Decisão derrota desembargador polêmico

Tourinho Neto escreveu em uma decisão: “O Estado de Hitler perde para o Estado policial do Brasil de hoje”

Responsável pela decisão que quase tirou Carlos Cachoeira da prisão e pelo voto que pôs em xeque a operação Monte Carlo da Polícia Federal, o desembargador federal Fernando Tourinho Neto é conhecido por posições polêmicas e corporativistas. No Tribunal Regional Federal da 1ª Região (TRF-1), o magistrado baiano costuma votar pela anulação de provas colhidas nas investigações da PF e do Ministério Público. Também ficou famoso por soltar réus da prisão.

No Conselho Nacional de Justiça (CNJ), foi indicado para defender os interesses de classe da magistratura – até a semana passada, era vice-presidente da Associação dos Juízes Federais do Brasil (Ajufe) – e fazer oposição à corregedora nacional de Justiça, Eliana Calmon, que defende maior rigidez na punição de juízes acusados. O convite para ocupar o cargo no CNJ foi feito pelo ministro do Superior Tribunal de Justiça (STJ) César Asfor Rocha.

Como exemplo de sua posição “liberal”, em maio de 2010, Tourinho Neto soltou 91 investigados de operação da PF que apurava crimes ambientais em Mato Grosso. Entre os presos estava o chefe de gabinete do governador Silval Barbosa (PMDB).

Suas decisões controversas remontam a mais de uma década. Em 2001, suspendeu a quebra de sigilo do então secretário-geral da Presidência, Eduardo Jorge, durante o governo Fernando Henrique Cardoso.
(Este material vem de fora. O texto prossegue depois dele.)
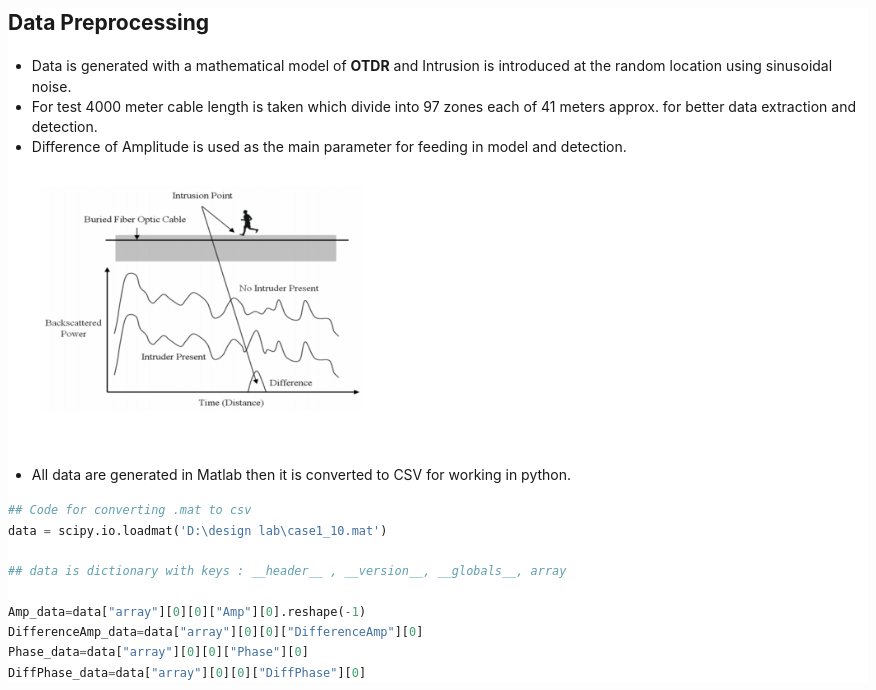 



## Data Preprocessing
* Data is generated with a mathematical model of **OTDR** and Intrusion is introduced at the random location using sinusoidal noise.<br>
* For test 4000 meter cable length is taken which divide into 97 zones each of 41 meters approx. for better data extraction and detection.
* Difference of Amplitude is used as the main parameter for feeding in model and detection.

<p align="left">
<img width=45% src="images_readme\dif_amp.png" >
</p>
<br>

* All data are generated in Matlab then it is converted to CSV for working in python.
```python
## Code for converting .mat to csv
data = scipy.io.loadmat('D:\design lab\case1_10.mat')

## data is dictionary with keys : __header__ , __version__, __globals__, array

Amp_data=data["array"][0][0]["Amp"][0].reshape(-1)
DifferenceAmp_data=data["array"][0][0]["DifferenceAmp"][0]
Phase_data=data["array"][0][0]["Phase"][0]
DiffPhase_data=data["array"][0][0]["DiffPhase"][0]
```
Em seguida, deu uma entrevista chamando os procuradores que atuaram no caso de “terroristas”. Uma de suas principais críticas é quanto ao uso de escutas telefônicas: “O Estado de Hitler perde para o Estado policial do Brasil de hoje”, escreveu em uma decisão.

Em outro momento de escândalo no país, inocentou acusados de envolvimento no esquema de Paulo César Farias, tesoureiro da campanha de Fernando Collor à Presidência, em 1989.

Em 2002, sua tensão com o MP e a PF se agravou quando seu nome foi citado em conversas telefônicas de traficantes grampeados durante a operação Diamante. Na ocasião, ele veio a público explicar que julgou um habeas corpus em favor de um deles por entender que a prisão preventiva não cumpria a lei.

Em outubro do ano passado, como vice-presidente da Ajufe, Tourinho Neto conclamou magistrados a deixar de julgar processos contra a União e a paralisar os trabalhos por um dia. Em 1999, na presidência da mesma entidade, ele liderou um movimento de greve de juízes, mesmo sem o apoio do STF e do STJ. Procurado pela reportagem, Tourinho Neto não atendeu ao pedido de entrevista.